Jitter adds some random noise to the data. This parameter will adjust the positions along the categorical axis.
plt.title('Strip plot displaying \n Species per petal_length', weight='bold', fontsize=18)
#Building Strip Plot with jitter
sb.stripplot(x="species", y="petal_length", data=df, jitter=True)
sb.set(style="whitegrid", font_scale=1)
# Displaying the output
plt.show()
Violin Plots
The ‘violinplot()’ method provides an opportunity to better understand the underlying density for the categorical data. Out of all of the plots , this one feels like the one with the most interesting story. However, this may not be a typical plot that most people have seen so understand your audience.
A violin plot plays a similar role as a box and whisker plot. It shows the distribution of quantitative data across several levels of one (or more) categorical variables such that those distributions can be compared. Unlike a box plot, in which all of the plot components correspond to actual datapoints, the violin plot features a kernel density estimation of the underlying distribution.
# Mentioning the title
plt.title('Violin plot displaying \n Species per petal_length', weight='bold', fontsize=18)
#Building Violin Plot
sb.violinplot(x="species", y="petal_length", data=df, split=True)

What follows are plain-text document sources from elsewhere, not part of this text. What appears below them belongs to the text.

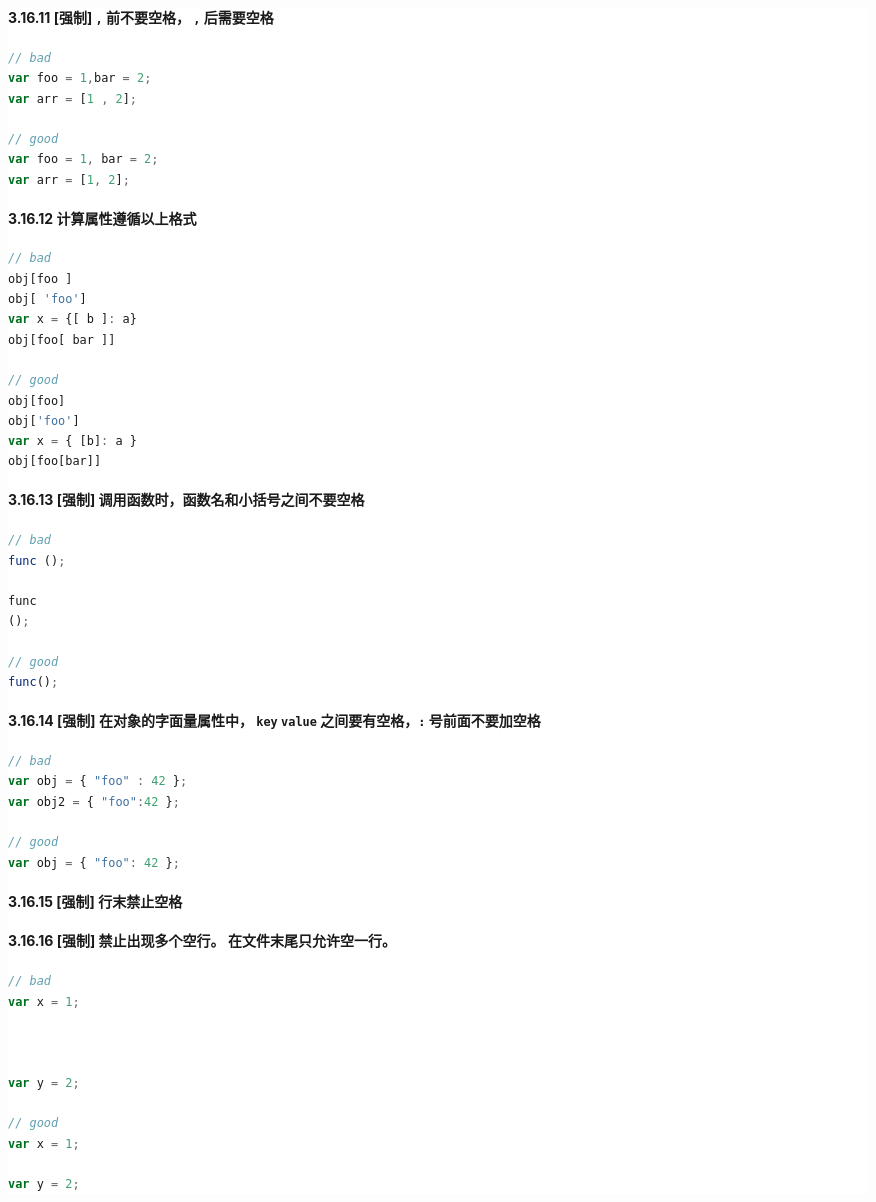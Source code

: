#### 3.16.11 [强制]  `,` 前不要空格， `,` 后需要空格
```js
// bad
var foo = 1,bar = 2;
var arr = [1 , 2];

// good
var foo = 1, bar = 2;
var arr = [1, 2];
```

#### 3.16.12 计算属性遵循以上格式
```js
// bad
obj[foo ]
obj[ 'foo']
var x = {[ b ]: a}
obj[foo[ bar ]]

// good
obj[foo]
obj['foo']
var x = { [b]: a }
obj[foo[bar]]
```

#### 3.16.13 [强制] 调用函数时，函数名和小括号之间不要空格
```js
// bad
func ();

func
();

// good
func();
```

#### 3.16.14 [强制] 在对象的字面量属性中， `key` `value` 之间要有空格，`:` 号前面不要加空格
```js
// bad
var obj = { "foo" : 42 };
var obj2 = { "foo":42 };

// good
var obj = { "foo": 42 };
```

#### 3.16.15 [强制] 行末禁止空格

#### 3.16.16 [强制] 禁止出现多个空行。 在文件末尾只允许空一行。
```js
// bad
var x = 1;



var y = 2;

// good
var x = 1;

var y = 2;
```


  [getKey('enabled')]: true,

sb.set(style="whitegrid", font_scale=1)
# Displaying the output
plt.show()
Swarmplot
If you fancy the strip plot but need a better data representation, then the ‘swarmplot()’ method provides the best of both worlds. It combines the strip and violin plots to show all points. Be careful as this may not scale well with larger datasets. However, this is a really cool feature for exploratory data analysis.This function positions each point of scatter plot on the categorical axis and thereby avoids overlapping points −
The advantage of using swarm plots is it gives a better representation of the distribution of values, although it does not scale as well to large numbers of observations (both in terms of the ability to show all the points and in terms of the computation needed to arrange them).
# Mentioning the title
plt.title('Swarm plot displaying \n Species per petal_length', weight='bold', fontsize=18)
#Building Swarm Plot
sb.swarmplot(x="species", y="petal_length", data=df)

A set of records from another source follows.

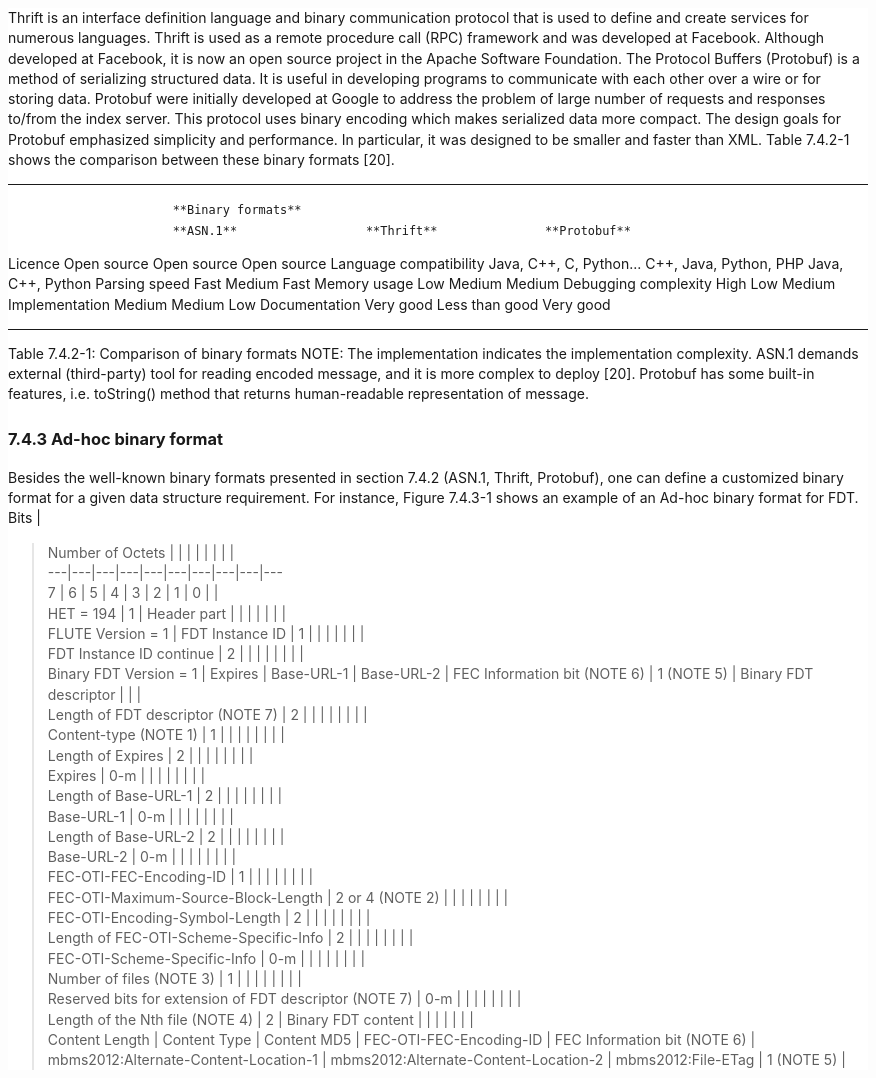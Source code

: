 Thrift is an interface definition language and binary communication protocol
that is used to define and create services for numerous languages. Thrift is
used as a remote procedure call (RPC) framework and was developed at Facebook.
Although developed at Facebook, it is now an open source project in the Apache
Software Foundation.
The Protocol Buffers (Protobuf) is a method of serializing structured data. It
is useful in developing programs to communicate with each other over a wire or
for storing data. Protobuf were initially developed at Google to address the
problem of large number of requests and responses to/from the index server.
This protocol uses binary encoding which makes serialized data more compact.
The design goals for Protobuf emphasized simplicity and performance. In
particular, it was designed to be smaller and faster than XML.
Table 7.4.2-1 shows the comparison between these binary formats [20].
* * *
                           **Binary formats**                                  
                           **ASN.1**                  **Thrift**               **Protobuf**
Licence Open source Open source Open source Language compatibility Java, C++,
C, Python... C++, Java, Python, PHP Java, C++, Python Parsing speed Fast
Medium Fast Memory usage Low Medium Medium Debugging complexity High Low
Medium Implementation Medium Medium Low Documentation Very good Less than good
Very good
* * *
Table 7.4.2-1: Comparison of binary formats
NOTE: The implementation indicates the implementation complexity. ASN.1
demands external (third-party) tool for reading encoded message, and it is
more complex to deploy [20]. Protobuf has some built-in features, i.e.
toString() method that returns human-readable representation of message.
### 7.4.3 Ad-hoc binary format
Besides the well-known binary formats presented in section 7.4.2 (ASN.1,
Thrift, Protobuf), one can define a customized binary format for a given data
structure requirement.
For instance, Figure 7.4.3-1 shows an example of an Ad-hoc binary format for
FDT.
Bits | 
> Number of Octets
|  |  |  |  |  |  |  |   
---|---|---|---|---|---|---|---|---|---  
7 | 6 | 5 | 4 | 3 | 2 | 1 | 0 |  |   
HET = 194 | 1 | Header part |  |  |  |  |  |  |   
FLUTE Version = 1 | FDT Instance ID | 1 |  |  |  |  |  |  |   
FDT Instance ID continue | 2 |  |  |  |  |  |  |  |   
Binary FDT Version = 1 | Expires | Base-URL-1 | Base-URL-2 | FEC Information bit (NOTE 6) | 1 (NOTE 5) | Binary FDT descriptor |  |  |   
Length of FDT descriptor (NOTE 7) | 2 |  |  |  |  |  |  |  |   
Content-type (NOTE 1) | 1 |  |  |  |  |  |  |  |   
Length of Expires | 2 |  |  |  |  |  |  |  |   
Expires | 0-m |  |  |  |  |  |  |  |   
Length of Base-URL-1 | 2 |  |  |  |  |  |  |  |   
Base-URL-1 | 0-m |  |  |  |  |  |  |  |   
Length of Base-URL-2 | 2 |  |  |  |  |  |  |  |   
Base-URL-2 | 0-m |  |  |  |  |  |  |  |   
FEC-OTI-FEC-Encoding-ID | 1 |  |  |  |  |  |  |  |   
FEC-OTI-Maximum-Source-Block-Length | 2 or 4 (NOTE 2) |  |  |  |  |  |  |  |   
FEC-OTI-Encoding-Symbol-Length | 2 |  |  |  |  |  |  |  |   
Length of FEC-OTI-Scheme-Specific-Info | 2 |  |  |  |  |  |  |  |   
FEC-OTI-Scheme-Specific-Info | 0-m |  |  |  |  |  |  |  |   
Number of files (NOTE 3) | 1 |  |  |  |  |  |  |  |   
Reserved bits for extension of FDT descriptor (NOTE 7) | 0-m |  |  |  |  |  |  |  |   
Length of the Nth file (NOTE 4) | 2 | Binary FDT content |  |  |  |  |  |  |   
Content Length | Content Type | Content MD5 | FEC-OTI-FEC-Encoding-ID | FEC Information bit (NOTE 6) | mbms2012:Alternate-Content-Location-1 | mbms2012:Alternate-Content-Location-2 | mbms2012:File-ETag | 1 (NOTE 5) |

sb.set(style="whitegrid", font_scale=1)
# Displaying the output
plt.show()
Box Plots
A box plot (or box-and-whisker plot) shows the distribution of quantitative data in a way that facilitates comparisons between variables or across levels of a categorical variable. The box shows the quartiles of the dataset while the whiskers extend to show the rest of the distribution, except for points that are determined to be “outliers†using a method that is a function of the inter-quartile range.
The ‘boxplot()’ method provides a great display for the distribution of categorical data using the box and whisker approach. The plot displays the quartiles the data falls into with outliers as well. This accepts the x (categorical column), y (numerical column), data (dataset), and an option hue argument to further separate the data.
# Mentioning the title
plt.title('Box plot displaying \n Species per petal_length', weight='bold', fontsize=18)
#Building Box Plot
sb.boxplot(x="species", y="petal_length", data=df)
sb.set(style="whitegrid", font_scale=1)
# Displaying the output
plt.show()
Conclusion
By going through this guide, you have covered how to plot categorical values using Seaborn library.